I use the tumble dryer for 40 mins on nappies to start them off drying and soften them. I do the same with towels and sometimes dry my clothes completely in there if I'm in a rush/being lazy. 

I FF (and I do consider that un-natural cos I can't quite manage to squeeze a bottle of Aptamil out of my boob - it's a lot worse for the environment than BF too). Also, I use the big ready made bottles of it rather than powder, and the small bottles when we go out - v. bad! Even worse, LO doesn't actually need it any more but she likes it and I don't want to deny her milk as she would have been allowed to self-wean if BF. 

I wash up by hand. I think I've seen that it's worse for the environment than a good eco-friendly dishwasher? But that's not a choice!

I use the car for short journeys if there is free/easy parking. I didn't always; when LO wasn't walking it was easier to take the bus, but now I'm too lazy. 

I use the oven for single things.


----------



## Aunty E

I love my tumble dryer with a passion. I hate recycling and sneak stuff into the bins when OH isn't looking. I use loads of disposable wipes. I drive all the time.


----------



## Blob

Ok big one.....

My OH works in oil :rofl: oh dear huge fail for me.

Uhm we don't recycle as we would have to drive like 10miles to recycle anything :dohh: oh and I use dummies not sure on anything else :dohh:


----------



## pinkie77

I love my tumble dryer too, couldn't cope without it!!

I only buy organic/free range meat when it's on the oops shelf cos otherwise it's too dear 

Erm, only other thing I can think of is that we have far too many gadgets/consoles/plastic toys (but mostly bought 2nd hand and all consoles are in family areas. My son considers himself hard done by cos he's not allowed the Xbox in his room :rofl:)

Oh and I have a huge garden but no compost heap - an unforgivable sin according to my fil lol


----------



## Mrs Muffin

We often use sposies at night because he stinks so bad in our bed otherwise.
I love baths.
We can't compost in this house (but recycle everything else phew)


----------



## fluffpuffin

-we use disposable wipes
-we still use the occasional sposie, some mornings when I'm just too tired and Isla wriggles around too much I give in, also if we're out for hours - I once had a bad leaky nappy out and about and no change of clothes - nightmare :dohh:
-I leave the pc on pretty much all day - wastes energy, but I'm a bit too lazy to turn it on and off throughout the day.
-I indulge in daily 20min - 30 min hot showers


----------



## Kate&Lucas

Welll living at my mam's there's not much chance of being 'eco-friendly'! Four tellies, games consoles, a PC, two laptops, dryer, microwave, and six people - sometimes seven - working different shifts, all under the one roof means a lot of electricity is guzzled.

I'm bad for it because I'll sit up on my laptop all night running it off the mains.
I'll take the stroller out and let my mum push if I have period pains :blush:
I buy lots of healthy food and let it all sit in the fridge collecting mould while I reach for the takeaway leaflets! (Oh dear..)
I formula fed Lucas and he always sleeps with a dummy.
We don't have a car, but when Lucas goes to his Dads' he's always forward-facing in his car.
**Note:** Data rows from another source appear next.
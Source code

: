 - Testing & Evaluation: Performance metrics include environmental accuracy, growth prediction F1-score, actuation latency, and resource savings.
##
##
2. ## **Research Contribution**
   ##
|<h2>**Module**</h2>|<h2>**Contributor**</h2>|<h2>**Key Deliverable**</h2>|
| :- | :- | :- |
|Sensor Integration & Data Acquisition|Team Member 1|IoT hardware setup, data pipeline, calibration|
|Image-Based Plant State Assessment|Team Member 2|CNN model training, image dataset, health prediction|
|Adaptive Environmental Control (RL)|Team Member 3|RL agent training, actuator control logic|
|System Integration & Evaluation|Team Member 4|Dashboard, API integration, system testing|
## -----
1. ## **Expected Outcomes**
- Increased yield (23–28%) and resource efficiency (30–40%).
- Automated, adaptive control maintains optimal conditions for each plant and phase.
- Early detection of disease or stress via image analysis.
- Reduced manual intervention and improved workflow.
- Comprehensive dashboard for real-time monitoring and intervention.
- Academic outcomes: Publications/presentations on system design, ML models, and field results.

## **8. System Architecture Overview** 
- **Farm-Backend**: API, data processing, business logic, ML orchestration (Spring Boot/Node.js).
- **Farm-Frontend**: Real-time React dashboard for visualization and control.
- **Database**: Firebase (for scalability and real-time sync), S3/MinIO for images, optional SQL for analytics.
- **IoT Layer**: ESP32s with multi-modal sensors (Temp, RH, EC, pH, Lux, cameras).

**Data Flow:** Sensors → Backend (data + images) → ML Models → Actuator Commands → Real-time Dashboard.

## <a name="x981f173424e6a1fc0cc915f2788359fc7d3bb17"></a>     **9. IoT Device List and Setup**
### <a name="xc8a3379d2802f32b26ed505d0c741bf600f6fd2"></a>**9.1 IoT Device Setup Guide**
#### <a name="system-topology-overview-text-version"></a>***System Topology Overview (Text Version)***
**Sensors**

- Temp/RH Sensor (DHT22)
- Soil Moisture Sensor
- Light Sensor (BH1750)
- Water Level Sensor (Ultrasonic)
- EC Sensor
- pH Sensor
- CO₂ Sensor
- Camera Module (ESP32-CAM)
Neither of us can afford the mental prices of ERF seats!
The amount of bright flashy plastic toys in this house is unreal :dohh:


----------



## fluffpuffin

Kate&Lucas said:


> Welll living at my mam's there's not much chance of being 'eco-friendly'! Four tellies, games consoles, a PC, two laptops, dryer, microwave, and six people - sometimes seven - working different shifts, all under the one roof means a lot of electricity is guzzled.
> 
> I'm bad for it because I'll sit up on my laptop all night running it off the mains.
> I'll take the stroller out and let my mum push if I have period pains :blush:
> *I buy lots of healthy food and let it all sit in the fridge collecting mould while I reach for the takeaway leaflets! (Oh dear..)*
> I formula fed Lucas and he always sleeps with a dummy.
> We don't have a car, but when Lucas goes to his Dads' he's always forward-facing in his car. Neither of us can afford the mental prices of ERF seats!
> The amount of bright flashy plastic toys in this house is unreal :dohh:

^^another one doing he same here :blush:


----------



## mandarhino

I'm so jealous of all the tumble dryers. If I had one I'd be using it. We often have 3 airers set up in our kitchen drying everything. Thankfully the kitchen is relatively large. 
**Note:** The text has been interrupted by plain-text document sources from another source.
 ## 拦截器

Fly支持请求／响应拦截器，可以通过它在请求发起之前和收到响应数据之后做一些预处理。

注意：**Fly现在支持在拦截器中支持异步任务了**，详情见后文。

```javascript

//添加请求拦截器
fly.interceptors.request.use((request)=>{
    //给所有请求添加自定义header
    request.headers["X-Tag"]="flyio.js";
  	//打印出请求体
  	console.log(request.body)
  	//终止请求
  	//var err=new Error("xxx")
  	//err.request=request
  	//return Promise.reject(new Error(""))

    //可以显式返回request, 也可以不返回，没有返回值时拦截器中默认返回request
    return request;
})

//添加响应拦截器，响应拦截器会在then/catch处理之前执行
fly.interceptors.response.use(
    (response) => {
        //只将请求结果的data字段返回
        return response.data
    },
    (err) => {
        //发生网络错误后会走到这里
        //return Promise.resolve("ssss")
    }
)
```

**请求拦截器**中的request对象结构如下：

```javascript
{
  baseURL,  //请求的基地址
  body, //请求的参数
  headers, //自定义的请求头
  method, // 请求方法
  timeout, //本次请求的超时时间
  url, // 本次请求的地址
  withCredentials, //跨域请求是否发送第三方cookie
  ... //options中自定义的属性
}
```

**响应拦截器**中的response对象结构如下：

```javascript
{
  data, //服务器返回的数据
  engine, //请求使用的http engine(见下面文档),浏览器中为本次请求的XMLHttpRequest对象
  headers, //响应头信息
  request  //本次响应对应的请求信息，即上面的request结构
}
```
We waste a lot of food. :(

DH leaves all his stereo equipment on standby 24-7 as apparently it 'wreaks them to turn it off'. 

My family live overseas so we fly across the Atlantic at least once a year, sometimes twice. 
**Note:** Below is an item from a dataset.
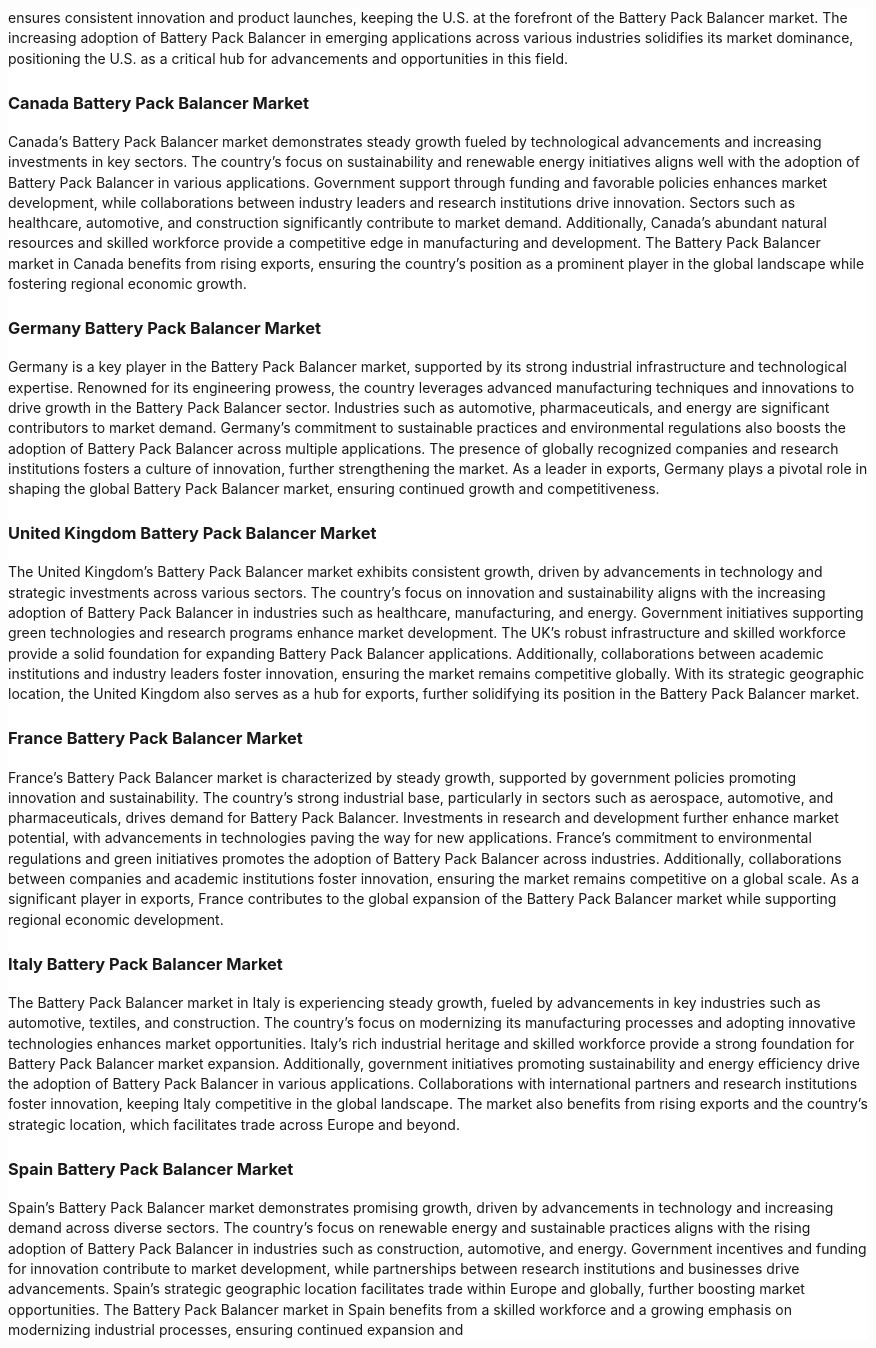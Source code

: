 ensures consistent innovation and product launches, keeping the U.S. at the forefront of the Battery Pack Balancer market. The increasing adoption of Battery Pack Balancer in emerging applications across various industries solidifies its market dominance, positioning the U.S. as a critical hub for advancements and opportunities in this field.</p><h3>Canada Battery Pack Balancer Market</h3><p>Canada&rsquo;s Battery Pack Balancer market demonstrates steady growth fueled by technological advancements and increasing investments in key sectors. The country&rsquo;s focus on sustainability and renewable energy initiatives aligns well with the adoption of Battery Pack Balancer in various applications. Government support through funding and favorable policies enhances market development, while collaborations between industry leaders and research institutions drive innovation. Sectors such as healthcare, automotive, and construction significantly contribute to market demand. Additionally, Canada&rsquo;s abundant natural resources and skilled workforce provide a competitive edge in manufacturing and development. The Battery Pack Balancer market in Canada benefits from rising exports, ensuring the country&rsquo;s position as a prominent player in the global landscape while fostering regional economic growth.</p><h3>Germany Battery Pack Balancer Market</h3><p>Germany is a key player in the Battery Pack Balancer market, supported by its strong industrial infrastructure and technological expertise. Renowned for its engineering prowess, the country leverages advanced manufacturing techniques and innovations to drive growth in the Battery Pack Balancer sector. Industries such as automotive, pharmaceuticals, and energy are significant contributors to market demand. Germany&rsquo;s commitment to sustainable practices and environmental regulations also boosts the adoption of Battery Pack Balancer across multiple applications. The presence of globally recognized companies and research institutions fosters a culture of innovation, further strengthening the market. As a leader in exports, Germany plays a pivotal role in shaping the global Battery Pack Balancer market, ensuring continued growth and competitiveness.</p><h3>United Kingdom Battery Pack Balancer Market</h3><p>The United Kingdom&rsquo;s Battery Pack Balancer market exhibits consistent growth, driven by advancements in technology and strategic investments across various sectors. The country&rsquo;s focus on innovation and sustainability aligns with the increasing adoption of Battery Pack Balancer in industries such as healthcare, manufacturing, and energy. Government initiatives supporting green technologies and research programs enhance market development. The UK&rsquo;s robust infrastructure and skilled workforce provide a solid foundation for expanding Battery Pack Balancer applications. Additionally, collaborations between academic institutions and industry leaders foster innovation, ensuring the market remains competitive globally. With its strategic geographic location, the United Kingdom also serves as a hub for exports, further solidifying its position in the Battery Pack Balancer market.</p><h3>France Battery Pack Balancer Market</h3><p>France&rsquo;s Battery Pack Balancer market is characterized by steady growth, supported by government policies promoting innovation and sustainability. The country&rsquo;s strong industrial base, particularly in sectors such as aerospace, automotive, and pharmaceuticals, drives demand for Battery Pack Balancer. Investments in research and development further enhance market potential, with advancements in technologies paving the way for new applications. France&rsquo;s commitment to environmental regulations and green initiatives promotes the adoption of Battery Pack Balancer across industries. Additionally, collaborations between companies and academic institutions foster innovation, ensuring the market remains competitive on a global scale. As a significant player in exports, France contributes to the global expansion of the Battery Pack Balancer market while supporting regional economic development.</p><h3>Italy Battery Pack Balancer Market</h3><p>The Battery Pack Balancer market in Italy is experiencing steady growth, fueled by advancements in key industries such as automotive, textiles, and construction. The country&rsquo;s focus on modernizing its manufacturing processes and adopting innovative technologies enhances market opportunities. Italy&rsquo;s rich industrial heritage and skilled workforce provide a strong foundation for Battery Pack Balancer market expansion. Additionally, government initiatives promoting sustainability and energy efficiency drive the adoption of Battery Pack Balancer in various applications. Collaborations with international partners and research institutions foster innovation, keeping Italy competitive in the global landscape. The market also benefits from rising exports and the country&rsquo;s strategic location, which facilitates trade across Europe and beyond.</p><h3>Spain Battery Pack Balancer Market</h3><p>Spain&rsquo;s Battery Pack Balancer market demonstrates promising growth, driven by advancements in technology and increasing demand across diverse sectors. The country&rsquo;s focus on renewable energy and sustainable practices aligns with the rising adoption of Battery Pack Balancer in industries such as construction, automotive, and energy. Government incentives and funding for innovation contribute to market development, while partnerships between research institutions and businesses drive advancements. Spain&rsquo;s strategic geographic location facilitates trade within Europe and globally, further boosting market opportunities. The Battery Pack Balancer market in Spain benefits from a skilled workforce and a growing emphasis on modernizing industrial processes, ensuring continued expansion and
M has way more clothes & stuff than she needs. DH has about 20 bazillion black t shirts cause they're just not right. I have a lot of clothes/handbags, etc as well and a hall closet crammed full of stuff I need to ebay. 

On other big stuff we're quite good as we live in Zone 2 London. We barely use the car for instance.


----------



## mummyclo

I use a pushchair most of the time.
Use a dummy.
OH has a car.
I do put F in his bouncer so i can get things done sometimes :(
So lots of things actually......


----------



## gills8752

I have 4 cars....:blush:

Use my tumber dryer for almost everything! I have no space to dry things in the flat and no washing line. :blush:


----------



## henny

4 cars! :headspin: :haha:


----------



## pinkie77

I have a (almost) 10 year old boy for hire for those that waste food - he's the main reason we don't waste any :rofl:


----------



## Eala

Rachel_C said:


> I FF (and I do consider that un-natural cos I can't quite manage to squeeze a bottle of Aptamil out of my boob - it's a lot worse for the environment than BF too).

To clarify: Formula is not a natural resource. It's synthetic, not made from a human breast. That is indisputable, no problems there.

Formula FEEDING is not unnatural. The most natural thing for any parent to do is to feed their child. That could be by breast, bottle, combination of both, NG tube, PEG tube, syringe... There is no way I would turn around to my friend and tell her that she can't consider herself a "natural" parent because her child is fed through an NG tube. 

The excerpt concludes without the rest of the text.